[What you are asked to do] Transcribe the listing below in its entirety, exactly.

[Available data]
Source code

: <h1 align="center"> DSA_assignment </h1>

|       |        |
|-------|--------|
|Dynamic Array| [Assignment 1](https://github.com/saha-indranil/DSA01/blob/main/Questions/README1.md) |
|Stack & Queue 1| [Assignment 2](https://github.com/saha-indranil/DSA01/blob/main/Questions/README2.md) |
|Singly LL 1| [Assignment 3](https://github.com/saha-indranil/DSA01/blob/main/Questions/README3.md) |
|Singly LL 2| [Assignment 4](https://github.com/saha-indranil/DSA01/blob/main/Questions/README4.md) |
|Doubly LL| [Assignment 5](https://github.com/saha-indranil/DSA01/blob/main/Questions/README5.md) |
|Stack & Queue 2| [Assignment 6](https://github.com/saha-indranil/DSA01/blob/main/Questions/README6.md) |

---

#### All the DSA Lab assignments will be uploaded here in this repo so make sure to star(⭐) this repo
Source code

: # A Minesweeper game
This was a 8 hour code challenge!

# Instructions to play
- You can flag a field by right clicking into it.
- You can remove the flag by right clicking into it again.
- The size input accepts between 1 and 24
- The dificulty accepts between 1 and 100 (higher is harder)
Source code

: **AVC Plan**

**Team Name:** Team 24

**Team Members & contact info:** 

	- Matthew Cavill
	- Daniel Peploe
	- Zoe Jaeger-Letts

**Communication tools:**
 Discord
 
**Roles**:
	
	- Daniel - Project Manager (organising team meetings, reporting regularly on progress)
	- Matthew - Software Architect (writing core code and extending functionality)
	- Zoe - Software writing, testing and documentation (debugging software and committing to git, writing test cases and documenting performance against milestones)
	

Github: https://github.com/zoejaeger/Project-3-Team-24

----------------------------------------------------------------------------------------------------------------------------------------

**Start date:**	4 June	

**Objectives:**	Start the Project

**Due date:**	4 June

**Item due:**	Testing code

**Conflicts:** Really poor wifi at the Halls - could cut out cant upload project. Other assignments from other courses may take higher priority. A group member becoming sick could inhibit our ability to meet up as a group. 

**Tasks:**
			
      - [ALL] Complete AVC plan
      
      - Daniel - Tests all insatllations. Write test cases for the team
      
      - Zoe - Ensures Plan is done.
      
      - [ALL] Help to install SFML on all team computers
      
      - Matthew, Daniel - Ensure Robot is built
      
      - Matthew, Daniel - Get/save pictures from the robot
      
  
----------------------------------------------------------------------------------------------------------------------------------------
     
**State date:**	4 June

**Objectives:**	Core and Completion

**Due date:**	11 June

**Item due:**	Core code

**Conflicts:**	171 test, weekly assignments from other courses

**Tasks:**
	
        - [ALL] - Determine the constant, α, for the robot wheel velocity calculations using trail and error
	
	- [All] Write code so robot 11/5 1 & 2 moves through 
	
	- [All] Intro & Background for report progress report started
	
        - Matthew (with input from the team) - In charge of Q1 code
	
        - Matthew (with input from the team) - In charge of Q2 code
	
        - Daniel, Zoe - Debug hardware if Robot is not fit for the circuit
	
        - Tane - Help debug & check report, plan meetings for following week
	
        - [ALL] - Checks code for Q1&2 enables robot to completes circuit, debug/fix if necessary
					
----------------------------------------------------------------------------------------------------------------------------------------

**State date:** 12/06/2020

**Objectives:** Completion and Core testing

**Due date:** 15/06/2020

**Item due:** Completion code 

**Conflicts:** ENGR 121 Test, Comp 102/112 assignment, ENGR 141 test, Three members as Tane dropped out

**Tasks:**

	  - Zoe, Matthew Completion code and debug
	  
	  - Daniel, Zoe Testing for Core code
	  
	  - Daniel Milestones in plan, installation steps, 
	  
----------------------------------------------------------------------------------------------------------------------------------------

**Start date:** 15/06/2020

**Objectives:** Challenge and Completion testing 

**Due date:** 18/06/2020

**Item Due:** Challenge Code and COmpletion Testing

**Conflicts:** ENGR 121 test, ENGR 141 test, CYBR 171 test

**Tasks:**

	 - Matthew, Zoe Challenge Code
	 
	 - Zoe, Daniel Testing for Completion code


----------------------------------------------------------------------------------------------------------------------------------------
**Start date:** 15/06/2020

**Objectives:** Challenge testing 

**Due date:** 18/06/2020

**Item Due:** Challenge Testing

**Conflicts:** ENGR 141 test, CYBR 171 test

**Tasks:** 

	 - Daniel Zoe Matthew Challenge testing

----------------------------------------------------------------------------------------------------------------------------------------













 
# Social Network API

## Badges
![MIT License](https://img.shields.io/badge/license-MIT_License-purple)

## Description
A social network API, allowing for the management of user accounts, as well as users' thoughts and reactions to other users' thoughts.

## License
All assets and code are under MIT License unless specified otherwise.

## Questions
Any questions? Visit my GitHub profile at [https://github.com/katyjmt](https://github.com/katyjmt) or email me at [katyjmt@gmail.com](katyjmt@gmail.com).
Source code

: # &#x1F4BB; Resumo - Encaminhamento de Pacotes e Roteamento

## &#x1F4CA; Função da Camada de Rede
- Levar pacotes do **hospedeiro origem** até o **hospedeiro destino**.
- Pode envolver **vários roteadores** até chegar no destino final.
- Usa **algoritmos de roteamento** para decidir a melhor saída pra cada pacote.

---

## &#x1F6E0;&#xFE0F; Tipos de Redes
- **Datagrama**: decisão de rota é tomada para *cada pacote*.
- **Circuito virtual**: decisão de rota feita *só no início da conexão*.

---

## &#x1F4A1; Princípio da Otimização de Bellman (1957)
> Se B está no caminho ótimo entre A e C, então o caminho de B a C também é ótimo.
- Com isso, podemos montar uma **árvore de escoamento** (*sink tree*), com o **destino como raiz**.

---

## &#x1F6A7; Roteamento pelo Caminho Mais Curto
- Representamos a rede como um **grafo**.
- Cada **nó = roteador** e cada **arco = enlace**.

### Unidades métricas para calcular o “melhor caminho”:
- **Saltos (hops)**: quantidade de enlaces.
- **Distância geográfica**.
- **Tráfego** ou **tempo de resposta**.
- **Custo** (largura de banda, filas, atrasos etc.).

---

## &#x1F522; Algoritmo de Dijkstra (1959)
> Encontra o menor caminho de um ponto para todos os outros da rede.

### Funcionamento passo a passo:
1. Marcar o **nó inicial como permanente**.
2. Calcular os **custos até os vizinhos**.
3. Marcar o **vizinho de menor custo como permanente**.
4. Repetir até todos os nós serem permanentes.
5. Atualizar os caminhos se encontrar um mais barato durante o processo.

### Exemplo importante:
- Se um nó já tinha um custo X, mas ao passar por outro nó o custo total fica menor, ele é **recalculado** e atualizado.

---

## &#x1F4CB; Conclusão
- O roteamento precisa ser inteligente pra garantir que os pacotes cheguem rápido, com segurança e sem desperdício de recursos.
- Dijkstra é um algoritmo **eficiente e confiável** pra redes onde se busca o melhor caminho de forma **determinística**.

[Expected answer]
Source code

: <h1 align="center"> DSA_assignment </h1>

|       |        |
|-------|--------|
|Dynamic Array| [Assignment 1](https://github.com/saha-indranil/DSA01/blob/main/Questions/README1.md) |
|Stack & Queue 1| [Assignment 2](https://github.com/saha-indranil/DSA01/blob/main/Questions/README2.md) |
|Singly LL 1| [Assignment 3](https://github.com/saha-indranil/DSA01/blob/main/Questions/README3.md) |
|Singly LL 2| [Assignment 4](https://github.com/saha-indranil/DSA01/blob/main/Questions/README4.md) |
|Doubly LL| [Assignment 5](https://github.com/saha-indranil/DSA01/blob/main/Questions/README5.md) |
|Stack & Queue 2| [Assignment 6](https://github.com/saha-indranil/DSA01/blob/main/Questions/README6.md) |

---

#### All the DSA Lab assignments will be uploaded here in this repo so make sure to star(⭐) this repo
Source code

: # A Minesweeper game
This was a 8 hour code challenge!

# Instructions to play
- You can flag a field by right clicking into it.
- You can remove the flag by right clicking into it again.
- The size input accepts between 1 and 24
- The dificulty accepts between 1 and 100 (higher is harder)
Source code

: **AVC Plan**

**Team Name:** Team 24

**Team Members & contact info:** 

	- Matthew Cavill
	- Daniel Peploe
	- Zoe Jaeger-Letts

**Communication tools:**
 Discord
 
**Roles**:
	
	- Daniel - Project Manager (organising team meetings, reporting regularly on progress)
	- Matthew - Software Architect (writing core code and extending functionality)
	- Zoe - Software writing, testing and documentation (debugging software and committing to git, writing test cases and documenting performance against milestones)
	

Github: https://github.com/zoejaeger/Project-3-Team-24

----------------------------------------------------------------------------------------------------------------------------------------

**Start date:**	4 June	

**Objectives:**	Start the Project

**Due date:**	4 June

**Item due:**	Testing code

**Conflicts:** Really poor wifi at the Halls - could cut out cant upload project. Other assignments from other courses may take higher priority. A group member becoming sick could inhibit our ability to meet up as a group. 

**Tasks:**
			
      - [ALL] Complete AVC plan
      
      - Daniel - Tests all insatllations. Write test cases for the team
      
      - Zoe - Ensures Plan is done.
      
      - [ALL] Help to install SFML on all team computers
      
      - Matthew, Daniel - Ensure Robot is built
      
      - Matthew, Daniel - Get/save pictures from the robot
      
  
----------------------------------------------------------------------------------------------------------------------------------------
     
**State date:**	4 June

**Objectives:**	Core and Completion

**Due date:**	11 June

**Item due:**	Core code

**Conflicts:**	171 test, weekly assignments from other courses

**Tasks:**
	
        - [ALL] - Determine the constant, α, for the robot wheel velocity calculations using trail and error
	
	- [All] Write code so robot 11/5 1 & 2 moves through 
	
	- [All] Intro & Background for report progress report started
	
        - Matthew (with input from the team) - In charge of Q1 code
	
        - Matthew (with input from the team) - In charge of Q2 code
	
        - Daniel, Zoe - Debug hardware if Robot is not fit for the circuit
	
        - Tane - Help debug & check report, plan meetings for following week
	
        - [ALL] - Checks code for Q1&2 enables robot to completes circuit, debug/fix if necessary
					
----------------------------------------------------------------------------------------------------------------------------------------

**State date:** 12/06/2020

**Objectives:** Completion and Core testing

**Due date:** 15/06/2020

**Item due:** Completion code 

**Conflicts:** ENGR 121 Test, Comp 102/112 assignment, ENGR 141 test, Three members as Tane dropped out

**Tasks:**

	  - Zoe, Matthew Completion code and debug
	  
	  - Daniel, Zoe Testing for Core code
	  
	  - Daniel Milestones in plan, installation steps, 
	  
----------------------------------------------------------------------------------------------------------------------------------------

**Start date:** 15/06/2020

**Objectives:** Challenge and Completion testing 

**Due date:** 18/06/2020

**Item Due:** Challenge Code and COmpletion Testing

**Conflicts:** ENGR 121 test, ENGR 141 test, CYBR 171 test

**Tasks:**

	 - Matthew, Zoe Challenge Code
	 
	 - Zoe, Daniel Testing for Completion code


----------------------------------------------------------------------------------------------------------------------------------------
**Start date:** 15/06/2020

**Objectives:** Challenge testing 

**Due date:** 18/06/2020

**Item Due:** Challenge Testing

**Conflicts:** ENGR 141 test, CYBR 171 test

**Tasks:** 

	 - Daniel Zoe Matthew Challenge testing

----------------------------------------------------------------------------------------------------------------------------------------













 
# Social Network API

## Badges
![MIT License](https://img.shields.io/badge/license-MIT_License-purple)

## Description
A social network API, allowing for the management of user accounts, as well as users' thoughts and reactions to other users' thoughts.

## License
All assets and code are under MIT License unless specified otherwise.

## Questions
Any questions? Visit my GitHub profile at [https://github.com/katyjmt](https://github.com/katyjmt) or email me at [katyjmt@gmail.com](katyjmt@gmail.com).
Source code

: # &#x1F4BB; Resumo - Encaminhamento de Pacotes e Roteamento

## &#x1F4CA; Função da Camada de Rede
- Levar pacotes do **hospedeiro origem** até o **hospedeiro destino**.
- Pode envolver **vários roteadores** até chegar no destino final.
- Usa **algoritmos de roteamento** para decidir a melhor saída pra cada pacote.

---

## &#x1F6E0;&#xFE0F; Tipos de Redes
- **Datagrama**: decisão de rota é tomada para *cada pacote*.
- **Circuito virtual**: decisão de rota feita *só no início da conexão*.

---

## &#x1F4A1; Princípio da Otimização de Bellman (1957)
> Se B está no caminho ótimo entre A e C, então o caminho de B a C também é ótimo.
- Com isso, podemos montar uma **árvore de escoamento** (*sink tree*), com o **destino como raiz**.

---

## &#x1F6A7; Roteamento pelo Caminho Mais Curto
- Representamos a rede como um **grafo**.
- Cada **nó = roteador** e cada **arco = enlace**.

### Unidades métricas para calcular o “melhor caminho”:
- **Saltos (hops)**: quantidade de enlaces.
- **Distância geográfica**.
- **Tráfego** ou **tempo de resposta**.
- **Custo** (largura de banda, filas, atrasos etc.).

---

## &#x1F522; Algoritmo de Dijkstra (1959)
> Encontra o menor caminho de um ponto para todos os outros da rede.

### Funcionamento passo a passo:
1. Marcar o **nó inicial como permanente**.
2. Calcular os **custos até os vizinhos**.
3. Marcar o **vizinho de menor custo como permanente**.
4. Repetir até todos os nós serem permanentes.
5. Atualizar os caminhos se encontrar um mais barato durante o processo.

### Exemplo importante:
- Se um nó já tinha um custo X, mas ao passar por outro nó o custo total fica menor, ele é **recalculado** e atualizado.

---

## &#x1F4CB; Conclusão
- O roteamento precisa ser inteligente pra garantir que os pacotes cheguem rápido, com segurança e sem desperdício de recursos.
- Dijkstra é um algoritmo **eficiente e confiável** pra redes onde se busca o melhor caminho de forma **determinística**.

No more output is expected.